━━━ STUDY MATERIAL ━━━

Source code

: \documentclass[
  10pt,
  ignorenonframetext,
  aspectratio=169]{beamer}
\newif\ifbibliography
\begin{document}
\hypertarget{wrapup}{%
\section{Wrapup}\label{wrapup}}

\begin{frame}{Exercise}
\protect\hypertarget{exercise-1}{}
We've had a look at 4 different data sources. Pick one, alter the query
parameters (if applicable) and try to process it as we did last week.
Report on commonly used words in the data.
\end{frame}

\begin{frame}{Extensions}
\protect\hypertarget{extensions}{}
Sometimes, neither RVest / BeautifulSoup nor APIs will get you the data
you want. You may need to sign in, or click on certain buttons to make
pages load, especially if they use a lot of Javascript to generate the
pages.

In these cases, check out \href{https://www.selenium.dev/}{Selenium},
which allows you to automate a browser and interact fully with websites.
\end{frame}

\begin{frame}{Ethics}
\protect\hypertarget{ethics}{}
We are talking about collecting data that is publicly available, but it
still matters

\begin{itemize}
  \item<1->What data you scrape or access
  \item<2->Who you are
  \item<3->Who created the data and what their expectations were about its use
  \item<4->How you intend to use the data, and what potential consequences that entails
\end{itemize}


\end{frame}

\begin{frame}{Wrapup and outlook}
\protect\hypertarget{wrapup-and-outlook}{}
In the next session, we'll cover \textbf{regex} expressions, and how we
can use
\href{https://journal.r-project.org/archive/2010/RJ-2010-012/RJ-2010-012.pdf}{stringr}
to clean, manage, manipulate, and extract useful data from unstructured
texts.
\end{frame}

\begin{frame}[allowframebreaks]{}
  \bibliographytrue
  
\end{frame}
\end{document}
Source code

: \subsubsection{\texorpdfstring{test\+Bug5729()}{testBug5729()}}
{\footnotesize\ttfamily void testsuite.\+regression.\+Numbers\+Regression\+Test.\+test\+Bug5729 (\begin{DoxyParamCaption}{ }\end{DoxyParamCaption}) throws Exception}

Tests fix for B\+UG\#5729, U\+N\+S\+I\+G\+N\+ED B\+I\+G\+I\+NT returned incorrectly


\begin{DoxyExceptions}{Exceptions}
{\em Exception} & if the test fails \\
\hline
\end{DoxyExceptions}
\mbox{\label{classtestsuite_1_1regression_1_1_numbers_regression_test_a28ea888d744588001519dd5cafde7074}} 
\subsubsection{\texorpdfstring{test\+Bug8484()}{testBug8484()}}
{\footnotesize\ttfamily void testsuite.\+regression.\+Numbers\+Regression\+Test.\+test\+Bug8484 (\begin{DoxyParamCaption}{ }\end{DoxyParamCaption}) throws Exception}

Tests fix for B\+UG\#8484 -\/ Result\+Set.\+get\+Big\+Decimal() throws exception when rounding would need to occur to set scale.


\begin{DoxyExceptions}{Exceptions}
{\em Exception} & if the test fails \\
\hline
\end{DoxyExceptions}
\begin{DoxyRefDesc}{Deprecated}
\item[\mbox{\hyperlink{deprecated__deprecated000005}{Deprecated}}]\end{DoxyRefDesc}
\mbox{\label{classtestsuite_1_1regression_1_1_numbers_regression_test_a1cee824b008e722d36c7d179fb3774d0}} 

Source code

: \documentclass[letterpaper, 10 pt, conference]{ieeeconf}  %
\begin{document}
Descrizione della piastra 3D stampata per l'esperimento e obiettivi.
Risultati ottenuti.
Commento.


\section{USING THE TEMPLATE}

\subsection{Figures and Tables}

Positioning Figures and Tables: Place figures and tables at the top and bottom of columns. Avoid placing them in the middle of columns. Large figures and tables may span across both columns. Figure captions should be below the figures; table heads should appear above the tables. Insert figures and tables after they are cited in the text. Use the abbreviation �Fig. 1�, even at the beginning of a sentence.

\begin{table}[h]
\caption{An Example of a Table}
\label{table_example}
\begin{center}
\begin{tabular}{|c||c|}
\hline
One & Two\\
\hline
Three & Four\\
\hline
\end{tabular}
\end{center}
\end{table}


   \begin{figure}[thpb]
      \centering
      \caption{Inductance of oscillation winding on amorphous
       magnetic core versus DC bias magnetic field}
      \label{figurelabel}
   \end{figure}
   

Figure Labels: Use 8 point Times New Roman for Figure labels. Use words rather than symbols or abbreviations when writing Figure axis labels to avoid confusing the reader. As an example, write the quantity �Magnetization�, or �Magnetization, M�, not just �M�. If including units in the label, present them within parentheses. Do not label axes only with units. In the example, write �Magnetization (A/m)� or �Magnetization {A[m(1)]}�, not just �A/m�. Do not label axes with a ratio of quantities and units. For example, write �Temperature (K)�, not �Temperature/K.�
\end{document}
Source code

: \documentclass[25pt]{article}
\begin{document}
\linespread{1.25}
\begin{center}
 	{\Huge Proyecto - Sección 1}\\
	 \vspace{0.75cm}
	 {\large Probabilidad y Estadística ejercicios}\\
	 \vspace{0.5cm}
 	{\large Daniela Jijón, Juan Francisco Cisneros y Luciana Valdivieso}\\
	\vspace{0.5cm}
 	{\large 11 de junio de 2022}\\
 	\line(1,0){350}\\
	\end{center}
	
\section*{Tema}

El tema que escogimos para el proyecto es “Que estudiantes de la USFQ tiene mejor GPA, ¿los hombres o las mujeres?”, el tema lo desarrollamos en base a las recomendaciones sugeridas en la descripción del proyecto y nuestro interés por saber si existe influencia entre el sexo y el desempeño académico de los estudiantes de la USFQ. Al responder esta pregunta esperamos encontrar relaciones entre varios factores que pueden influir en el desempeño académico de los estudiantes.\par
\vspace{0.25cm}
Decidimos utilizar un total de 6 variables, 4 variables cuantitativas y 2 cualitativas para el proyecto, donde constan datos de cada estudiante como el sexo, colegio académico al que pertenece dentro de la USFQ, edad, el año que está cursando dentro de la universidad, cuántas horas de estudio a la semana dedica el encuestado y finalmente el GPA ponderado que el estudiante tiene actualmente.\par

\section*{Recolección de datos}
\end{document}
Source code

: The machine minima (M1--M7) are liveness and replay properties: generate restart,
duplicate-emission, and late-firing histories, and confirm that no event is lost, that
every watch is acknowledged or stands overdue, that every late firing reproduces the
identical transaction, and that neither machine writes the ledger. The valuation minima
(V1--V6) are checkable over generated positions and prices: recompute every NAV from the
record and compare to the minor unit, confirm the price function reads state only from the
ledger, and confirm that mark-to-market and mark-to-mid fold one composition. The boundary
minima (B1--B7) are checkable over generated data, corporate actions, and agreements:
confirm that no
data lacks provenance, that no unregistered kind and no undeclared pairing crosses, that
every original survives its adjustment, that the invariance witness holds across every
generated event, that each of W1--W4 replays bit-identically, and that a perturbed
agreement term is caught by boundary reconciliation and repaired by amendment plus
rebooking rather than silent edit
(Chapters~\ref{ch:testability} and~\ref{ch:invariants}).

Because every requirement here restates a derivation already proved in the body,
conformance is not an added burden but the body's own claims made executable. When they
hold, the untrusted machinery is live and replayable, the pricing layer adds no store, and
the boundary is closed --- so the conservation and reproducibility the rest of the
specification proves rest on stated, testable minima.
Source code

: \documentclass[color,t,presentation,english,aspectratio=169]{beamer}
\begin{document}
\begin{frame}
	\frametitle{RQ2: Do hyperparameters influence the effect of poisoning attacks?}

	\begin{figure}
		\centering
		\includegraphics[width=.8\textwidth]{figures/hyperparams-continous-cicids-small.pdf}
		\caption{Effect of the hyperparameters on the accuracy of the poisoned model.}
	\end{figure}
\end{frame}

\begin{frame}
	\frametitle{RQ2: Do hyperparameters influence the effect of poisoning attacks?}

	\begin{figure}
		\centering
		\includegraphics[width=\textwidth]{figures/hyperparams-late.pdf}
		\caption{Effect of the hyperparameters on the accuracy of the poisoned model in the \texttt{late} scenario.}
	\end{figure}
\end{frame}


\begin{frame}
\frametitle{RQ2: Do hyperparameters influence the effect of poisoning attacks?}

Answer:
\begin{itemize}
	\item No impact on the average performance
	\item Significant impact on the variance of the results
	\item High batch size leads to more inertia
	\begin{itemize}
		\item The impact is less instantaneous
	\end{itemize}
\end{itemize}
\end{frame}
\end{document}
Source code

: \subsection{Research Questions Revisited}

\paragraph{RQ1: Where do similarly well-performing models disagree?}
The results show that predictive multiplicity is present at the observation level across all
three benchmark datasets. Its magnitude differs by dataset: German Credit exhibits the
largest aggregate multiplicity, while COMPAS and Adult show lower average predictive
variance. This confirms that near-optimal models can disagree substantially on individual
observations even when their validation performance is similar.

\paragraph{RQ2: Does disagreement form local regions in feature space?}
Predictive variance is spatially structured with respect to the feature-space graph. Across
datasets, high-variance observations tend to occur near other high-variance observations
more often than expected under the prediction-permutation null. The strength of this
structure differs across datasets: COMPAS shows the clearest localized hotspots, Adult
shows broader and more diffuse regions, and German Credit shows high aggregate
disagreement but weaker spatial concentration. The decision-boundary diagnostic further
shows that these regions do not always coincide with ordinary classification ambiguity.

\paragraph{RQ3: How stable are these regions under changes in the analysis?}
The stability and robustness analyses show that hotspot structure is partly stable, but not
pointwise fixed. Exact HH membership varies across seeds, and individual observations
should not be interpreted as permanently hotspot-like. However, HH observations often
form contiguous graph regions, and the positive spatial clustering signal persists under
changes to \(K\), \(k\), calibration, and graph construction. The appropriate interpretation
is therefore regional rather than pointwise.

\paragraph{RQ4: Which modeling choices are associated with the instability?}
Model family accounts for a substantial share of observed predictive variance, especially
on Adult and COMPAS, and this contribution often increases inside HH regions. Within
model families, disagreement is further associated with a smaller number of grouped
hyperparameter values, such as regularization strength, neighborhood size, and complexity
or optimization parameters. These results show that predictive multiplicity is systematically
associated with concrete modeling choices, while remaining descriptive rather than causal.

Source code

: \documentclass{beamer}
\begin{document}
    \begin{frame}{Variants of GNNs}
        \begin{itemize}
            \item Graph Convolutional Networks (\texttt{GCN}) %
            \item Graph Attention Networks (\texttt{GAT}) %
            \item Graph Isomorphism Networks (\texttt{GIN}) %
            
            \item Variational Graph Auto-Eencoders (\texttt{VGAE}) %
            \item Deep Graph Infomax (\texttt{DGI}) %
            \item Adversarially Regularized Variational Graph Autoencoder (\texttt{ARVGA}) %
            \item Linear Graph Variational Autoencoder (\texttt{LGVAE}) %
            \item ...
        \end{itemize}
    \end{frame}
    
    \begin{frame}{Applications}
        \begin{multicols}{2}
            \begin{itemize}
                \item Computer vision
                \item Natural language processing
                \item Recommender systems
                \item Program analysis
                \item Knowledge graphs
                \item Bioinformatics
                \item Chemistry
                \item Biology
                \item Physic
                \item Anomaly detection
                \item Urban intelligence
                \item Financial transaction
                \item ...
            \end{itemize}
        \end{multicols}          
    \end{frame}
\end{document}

━━━

WHAT YOU SHOULD DO: Your answer should be the lines of the material above that include "checkable".

TASK SOLUTION:
(V1--V6) are checkable over generated positions and prices: recompute every NAV from the
minima (B1--B7) are checkable over generated data, corporate actions, and agreements:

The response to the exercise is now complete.